Activity:
Reproduce nothing but the lines from the one with "- Platforms are infrastructure" down to the last line of the data below.

(Rendered images with source text)
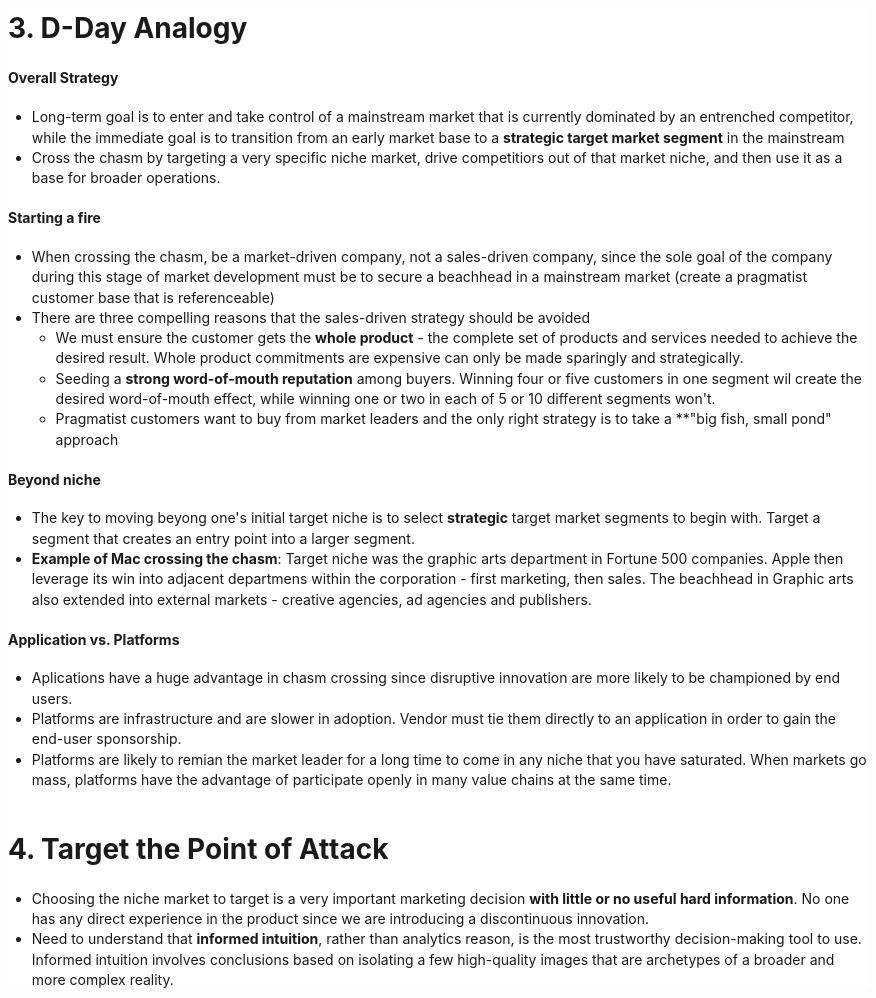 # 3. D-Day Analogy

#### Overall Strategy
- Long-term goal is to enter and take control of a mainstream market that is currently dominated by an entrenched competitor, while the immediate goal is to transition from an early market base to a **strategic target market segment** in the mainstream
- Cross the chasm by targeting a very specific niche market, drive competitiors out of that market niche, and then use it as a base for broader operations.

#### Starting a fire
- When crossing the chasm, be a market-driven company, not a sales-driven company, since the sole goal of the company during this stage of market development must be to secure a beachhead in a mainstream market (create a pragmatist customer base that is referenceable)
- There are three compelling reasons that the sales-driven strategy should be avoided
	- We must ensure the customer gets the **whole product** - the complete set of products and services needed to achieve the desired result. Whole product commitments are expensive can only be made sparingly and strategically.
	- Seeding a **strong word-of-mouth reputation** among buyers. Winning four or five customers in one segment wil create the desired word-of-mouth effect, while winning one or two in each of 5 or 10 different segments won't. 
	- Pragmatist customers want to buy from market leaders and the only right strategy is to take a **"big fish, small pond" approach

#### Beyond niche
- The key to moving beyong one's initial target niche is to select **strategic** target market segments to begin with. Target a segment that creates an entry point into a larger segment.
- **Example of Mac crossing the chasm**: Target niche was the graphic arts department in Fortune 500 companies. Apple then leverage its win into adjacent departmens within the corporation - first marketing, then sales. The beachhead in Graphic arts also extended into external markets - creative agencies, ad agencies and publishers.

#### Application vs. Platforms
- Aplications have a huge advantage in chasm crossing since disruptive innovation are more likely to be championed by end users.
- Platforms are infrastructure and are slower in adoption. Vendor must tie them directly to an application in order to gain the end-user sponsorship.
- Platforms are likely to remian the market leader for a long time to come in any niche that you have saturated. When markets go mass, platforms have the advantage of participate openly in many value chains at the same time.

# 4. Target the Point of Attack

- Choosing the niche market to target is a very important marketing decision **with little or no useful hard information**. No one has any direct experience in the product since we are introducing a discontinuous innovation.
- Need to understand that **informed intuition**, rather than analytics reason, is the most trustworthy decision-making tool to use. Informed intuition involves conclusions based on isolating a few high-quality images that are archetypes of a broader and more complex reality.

Result:
- Platforms are infrastructure and are slower in adoption. Vendor must tie them directly to an application in order to gain the end-user sponsorship.
- Platforms are likely to remian the market leader for a long time to come in any niche that you have saturated. When markets go mass, platforms have the advantage of participate openly in many value chains at the same time.

# 4. Target the Point of Attack

- Choosing the niche market to target is a very important marketing decision **with little or no useful hard information**. No one has any direct experience in the product since we are introducing a discontinuous innovation.
- Need to understand that **informed intuition**, rather than analytics reason, is the most trustworthy decision-making tool to use. Informed intuition involves conclusions based on isolating a few high-quality images that are archetypes of a broader and more complex reality.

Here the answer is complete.